[Opening MATERIAL FOR THIS EXERCISE section]

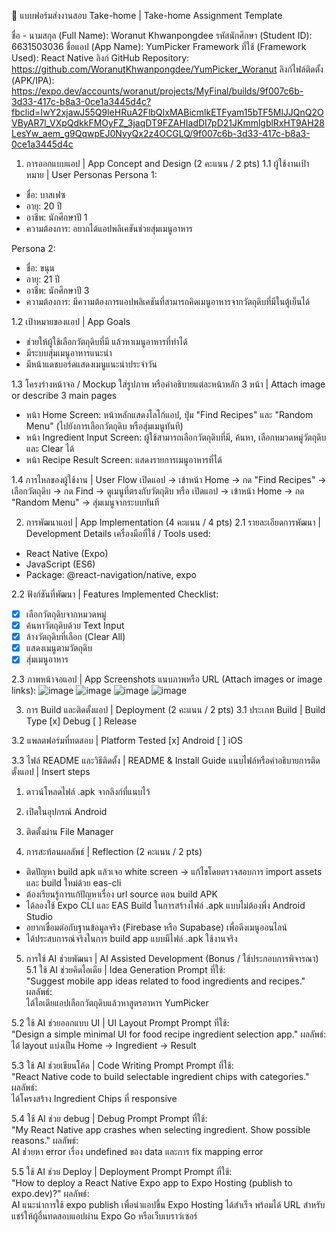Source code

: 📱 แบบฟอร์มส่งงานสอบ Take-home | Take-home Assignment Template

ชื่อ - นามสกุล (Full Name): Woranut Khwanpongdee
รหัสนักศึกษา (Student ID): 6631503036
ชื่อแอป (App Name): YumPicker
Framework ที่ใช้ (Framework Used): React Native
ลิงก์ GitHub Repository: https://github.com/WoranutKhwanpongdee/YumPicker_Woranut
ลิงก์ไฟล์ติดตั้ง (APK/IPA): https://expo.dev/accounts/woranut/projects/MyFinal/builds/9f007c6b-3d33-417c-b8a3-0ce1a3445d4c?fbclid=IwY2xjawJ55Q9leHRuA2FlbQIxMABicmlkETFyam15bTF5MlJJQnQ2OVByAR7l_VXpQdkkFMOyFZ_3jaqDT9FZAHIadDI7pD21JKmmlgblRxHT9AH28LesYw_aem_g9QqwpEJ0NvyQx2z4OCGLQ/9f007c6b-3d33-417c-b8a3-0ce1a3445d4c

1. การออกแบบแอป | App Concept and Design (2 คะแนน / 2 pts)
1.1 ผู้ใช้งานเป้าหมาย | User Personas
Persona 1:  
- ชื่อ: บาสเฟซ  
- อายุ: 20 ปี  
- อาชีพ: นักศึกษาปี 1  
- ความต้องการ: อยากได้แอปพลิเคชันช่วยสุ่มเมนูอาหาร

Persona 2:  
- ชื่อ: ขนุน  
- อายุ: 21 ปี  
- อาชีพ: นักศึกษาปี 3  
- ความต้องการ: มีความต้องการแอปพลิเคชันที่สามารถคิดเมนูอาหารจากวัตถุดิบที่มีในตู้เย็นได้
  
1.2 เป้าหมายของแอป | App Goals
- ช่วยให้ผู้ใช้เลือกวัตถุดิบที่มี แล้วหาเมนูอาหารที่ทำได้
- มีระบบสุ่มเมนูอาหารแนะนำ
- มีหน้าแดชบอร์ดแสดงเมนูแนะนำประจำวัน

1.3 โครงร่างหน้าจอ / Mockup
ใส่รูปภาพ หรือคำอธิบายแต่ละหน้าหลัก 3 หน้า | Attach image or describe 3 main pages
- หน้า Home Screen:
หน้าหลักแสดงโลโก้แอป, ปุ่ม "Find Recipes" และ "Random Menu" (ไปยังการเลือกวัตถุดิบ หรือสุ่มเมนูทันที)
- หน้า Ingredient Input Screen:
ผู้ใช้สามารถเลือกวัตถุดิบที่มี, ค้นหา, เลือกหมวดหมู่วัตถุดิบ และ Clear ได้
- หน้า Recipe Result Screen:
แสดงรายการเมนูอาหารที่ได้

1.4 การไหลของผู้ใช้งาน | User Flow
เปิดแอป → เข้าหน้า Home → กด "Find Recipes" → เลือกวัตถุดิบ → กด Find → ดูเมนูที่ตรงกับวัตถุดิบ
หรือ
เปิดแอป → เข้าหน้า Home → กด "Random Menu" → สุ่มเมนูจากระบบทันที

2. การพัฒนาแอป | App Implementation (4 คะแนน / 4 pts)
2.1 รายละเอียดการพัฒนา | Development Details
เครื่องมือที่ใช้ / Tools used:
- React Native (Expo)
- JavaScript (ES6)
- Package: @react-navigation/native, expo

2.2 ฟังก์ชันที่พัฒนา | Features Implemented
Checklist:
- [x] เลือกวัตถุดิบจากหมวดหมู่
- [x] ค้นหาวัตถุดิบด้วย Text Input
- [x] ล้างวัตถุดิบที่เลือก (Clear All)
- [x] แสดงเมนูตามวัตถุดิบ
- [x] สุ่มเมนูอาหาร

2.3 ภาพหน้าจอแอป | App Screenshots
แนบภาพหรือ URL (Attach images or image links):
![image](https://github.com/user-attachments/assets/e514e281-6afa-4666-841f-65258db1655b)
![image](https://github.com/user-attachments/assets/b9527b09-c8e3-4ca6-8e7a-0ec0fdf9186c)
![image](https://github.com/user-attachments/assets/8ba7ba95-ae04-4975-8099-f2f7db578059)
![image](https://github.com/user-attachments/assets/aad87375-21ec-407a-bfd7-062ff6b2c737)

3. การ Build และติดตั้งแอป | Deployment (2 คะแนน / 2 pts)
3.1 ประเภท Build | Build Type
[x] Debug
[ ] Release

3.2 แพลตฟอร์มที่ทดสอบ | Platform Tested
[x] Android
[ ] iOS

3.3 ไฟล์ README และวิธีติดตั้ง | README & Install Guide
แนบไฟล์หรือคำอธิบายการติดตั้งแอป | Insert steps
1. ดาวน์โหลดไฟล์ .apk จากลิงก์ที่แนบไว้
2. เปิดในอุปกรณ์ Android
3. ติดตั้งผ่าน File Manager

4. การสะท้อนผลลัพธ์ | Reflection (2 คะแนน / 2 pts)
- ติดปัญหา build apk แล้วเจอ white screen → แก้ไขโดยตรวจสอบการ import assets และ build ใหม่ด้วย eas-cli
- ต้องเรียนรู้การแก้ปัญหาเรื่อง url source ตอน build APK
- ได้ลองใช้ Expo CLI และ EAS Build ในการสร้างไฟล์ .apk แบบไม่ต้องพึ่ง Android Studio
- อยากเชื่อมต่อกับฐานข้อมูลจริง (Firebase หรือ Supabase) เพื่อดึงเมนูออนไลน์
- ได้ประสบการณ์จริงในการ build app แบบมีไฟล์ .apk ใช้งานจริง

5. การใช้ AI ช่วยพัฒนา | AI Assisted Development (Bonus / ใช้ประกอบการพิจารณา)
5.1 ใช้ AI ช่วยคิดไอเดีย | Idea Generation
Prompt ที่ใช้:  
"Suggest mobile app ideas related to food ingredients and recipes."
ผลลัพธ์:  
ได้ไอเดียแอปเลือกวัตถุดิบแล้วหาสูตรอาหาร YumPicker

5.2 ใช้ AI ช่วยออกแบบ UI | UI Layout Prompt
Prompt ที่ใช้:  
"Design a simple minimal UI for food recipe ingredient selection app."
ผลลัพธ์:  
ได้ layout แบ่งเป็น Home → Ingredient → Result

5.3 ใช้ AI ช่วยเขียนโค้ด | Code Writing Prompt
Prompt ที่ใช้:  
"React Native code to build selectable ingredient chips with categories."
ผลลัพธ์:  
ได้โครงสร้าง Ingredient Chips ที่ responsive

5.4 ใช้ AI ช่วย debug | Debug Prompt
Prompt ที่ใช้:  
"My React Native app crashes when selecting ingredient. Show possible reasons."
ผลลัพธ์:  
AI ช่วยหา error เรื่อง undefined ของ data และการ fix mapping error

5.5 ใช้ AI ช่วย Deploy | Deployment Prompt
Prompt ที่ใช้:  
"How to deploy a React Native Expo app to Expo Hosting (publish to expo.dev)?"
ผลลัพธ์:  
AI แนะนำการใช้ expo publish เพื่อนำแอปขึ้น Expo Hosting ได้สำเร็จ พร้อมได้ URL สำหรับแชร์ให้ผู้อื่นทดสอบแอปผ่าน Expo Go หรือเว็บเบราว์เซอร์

[Closing MATERIAL FOR THIS EXERCISE section]

■ DIRECTIONS FOR THIS TASK ■
Set down every entry exactly; omit the pictures.

■ WRITTEN ANSWER ■
Source code

: 📱 แบบฟอร์มส่งงานสอบ Take-home | Take-home Assignment Template

ชื่อ - นามสกุล (Full Name): Woranut Khwanpongdee
รหัสนักศึกษา (Student ID): 6631503036
ชื่อแอป (App Name): YumPicker
Framework ที่ใช้ (Framework Used): React Native
ลิงก์ GitHub Repository: https://github.com/WoranutKhwanpongdee/YumPicker_Woranut
ลิงก์ไฟล์ติดตั้ง (APK/IPA): https://expo.dev/accounts/woranut/projects/MyFinal/builds/9f007c6b-3d33-417c-b8a3-0ce1a3445d4c?fbclid=IwY2xjawJ55Q9leHRuA2FlbQIxMABicmlkETFyam15bTF5MlJJQnQ2OVByAR7l_VXpQdkkFMOyFZ_3jaqDT9FZAHIadDI7pD21JKmmlgblRxHT9AH28LesYw_aem_g9QqwpEJ0NvyQx2z4OCGLQ/9f007c6b-3d33-417c-b8a3-0ce1a3445d4c

1. การออกแบบแอป | App Concept and Design (2 คะแนน / 2 pts)
1.1 ผู้ใช้งานเป้าหมาย | User Personas
Persona 1:  
- ชื่อ: บาสเฟซ  
- อายุ: 20 ปี  
- อาชีพ: นักศึกษาปี 1  
- ความต้องการ: อยากได้แอปพลิเคชันช่วยสุ่มเมนูอาหาร

Persona 2:  
- ชื่อ: ขนุน  
- อายุ: 21 ปี  
- อาชีพ: นักศึกษาปี 3  
- ความต้องการ: มีความต้องการแอปพลิเคชันที่สามารถคิดเมนูอาหารจากวัตถุดิบที่มีในตู้เย็นได้
  
1.2 เป้าหมายของแอป | App Goals
- ช่วยให้ผู้ใช้เลือกวัตถุดิบที่มี แล้วหาเมนูอาหารที่ทำได้
- มีระบบสุ่มเมนูอาหารแนะนำ
- มีหน้าแดชบอร์ดแสดงเมนูแนะนำประจำวัน

1.3 โครงร่างหน้าจอ / Mockup
ใส่รูปภาพ หรือคำอธิบายแต่ละหน้าหลัก 3 หน้า | Attach image or describe 3 main pages
- หน้า Home Screen:
หน้าหลักแสดงโลโก้แอป, ปุ่ม "Find Recipes" และ "Random Menu" (ไปยังการเลือกวัตถุดิบ หรือสุ่มเมนูทันที)
- หน้า Ingredient Input Screen:
ผู้ใช้สามารถเลือกวัตถุดิบที่มี, ค้นหา, เลือกหมวดหมู่วัตถุดิบ และ Clear ได้
- หน้า Recipe Result Screen:
แสดงรายการเมนูอาหารที่ได้

1.4 การไหลของผู้ใช้งาน | User Flow
เปิดแอป → เข้าหน้า Home → กด "Find Recipes" → เลือกวัตถุดิบ → กด Find → ดูเมนูที่ตรงกับวัตถุดิบ
หรือ
เปิดแอป → เข้าหน้า Home → กด "Random Menu" → สุ่มเมนูจากระบบทันที

2. การพัฒนาแอป | App Implementation (4 คะแนน / 4 pts)
2.1 รายละเอียดการพัฒนา | Development Details
เครื่องมือที่ใช้ / Tools used:
- React Native (Expo)
- JavaScript (ES6)
- Package: @react-navigation/native, expo

2.2 ฟังก์ชันที่พัฒนา | Features Implemented
Checklist:
- [x] เลือกวัตถุดิบจากหมวดหมู่
- [x] ค้นหาวัตถุดิบด้วย Text Input
- [x] ล้างวัตถุดิบที่เลือก (Clear All)
- [x] แสดงเมนูตามวัตถุดิบ
- [x] สุ่มเมนูอาหาร

2.3 ภาพหน้าจอแอป | App Screenshots
แนบภาพหรือ URL (Attach images or image links):
![image](https://github.com/user-attachments/assets/e514e281-6afa-4666-841f-65258db1655b)
![image](https://github.com/user-attachments/assets/b9527b09-c8e3-4ca6-8e7a-0ec0fdf9186c)
![image](https://github.com/user-attachments/assets/8ba7ba95-ae04-4975-8099-f2f7db578059)
![image](https://github.com/user-attachments/assets/aad87375-21ec-407a-bfd7-062ff6b2c737)

3. การ Build และติดตั้งแอป | Deployment (2 คะแนน / 2 pts)
3.1 ประเภท Build | Build Type
[x] Debug
[ ] Release

3.2 แพลตฟอร์มที่ทดสอบ | Platform Tested
[x] Android
[ ] iOS

3.3 ไฟล์ README และวิธีติดตั้ง | README & Install Guide
แนบไฟล์หรือคำอธิบายการติดตั้งแอป | Insert steps
1. ดาวน์โหลดไฟล์ .apk จากลิงก์ที่แนบไว้
2. เปิดในอุปกรณ์ Android
3. ติดตั้งผ่าน File Manager

4. การสะท้อนผลลัพธ์ | Reflection (2 คะแนน / 2 pts)
- ติดปัญหา build apk แล้วเจอ white screen → แก้ไขโดยตรวจสอบการ import assets และ build ใหม่ด้วย eas-cli
- ต้องเรียนรู้การแก้ปัญหาเรื่อง url source ตอน build APK
- ได้ลองใช้ Expo CLI และ EAS Build ในการสร้างไฟล์ .apk แบบไม่ต้องพึ่ง Android Studio
- อยากเชื่อมต่อกับฐานข้อมูลจริง (Firebase หรือ Supabase) เพื่อดึงเมนูออนไลน์
- ได้ประสบการณ์จริงในการ build app แบบมีไฟล์ .apk ใช้งานจริง

5. การใช้ AI ช่วยพัฒนา | AI Assisted Development (Bonus / ใช้ประกอบการพิจารณา)
5.1 ใช้ AI ช่วยคิดไอเดีย | Idea Generation
Prompt ที่ใช้:  
"Suggest mobile app ideas related to food ingredients and recipes."
ผลลัพธ์:  
ได้ไอเดียแอปเลือกวัตถุดิบแล้วหาสูตรอาหาร YumPicker

5.2 ใช้ AI ช่วยออกแบบ UI | UI Layout Prompt
Prompt ที่ใช้:  
"Design a simple minimal UI for food recipe ingredient selection app."
ผลลัพธ์:  
ได้ layout แบ่งเป็น Home → Ingredient → Result

5.3 ใช้ AI ช่วยเขียนโค้ด | Code Writing Prompt
Prompt ที่ใช้:  
"React Native code to build selectable ingredient chips with categories."
ผลลัพธ์:  
ได้โครงสร้าง Ingredient Chips ที่ responsive

5.4 ใช้ AI ช่วย debug | Debug Prompt
Prompt ที่ใช้:  
"My React Native app crashes when selecting ingredient. Show possible reasons."
ผลลัพธ์:  
AI ช่วยหา error เรื่อง undefined ของ data และการ fix mapping error

5.5 ใช้ AI ช่วย Deploy | Deployment Prompt
Prompt ที่ใช้:  
"How to deploy a React Native Expo app to Expo Hosting (publish to expo.dev)?"
ผลลัพธ์:  
AI แนะนำการใช้ expo publish เพื่อนำแอปขึ้น Expo Hosting ได้สำเร็จ พร้อมได้ URL สำหรับแชร์ให้ผู้อื่นทดสอบแอปผ่าน Expo Go หรือเว็บเบราว์เซอร์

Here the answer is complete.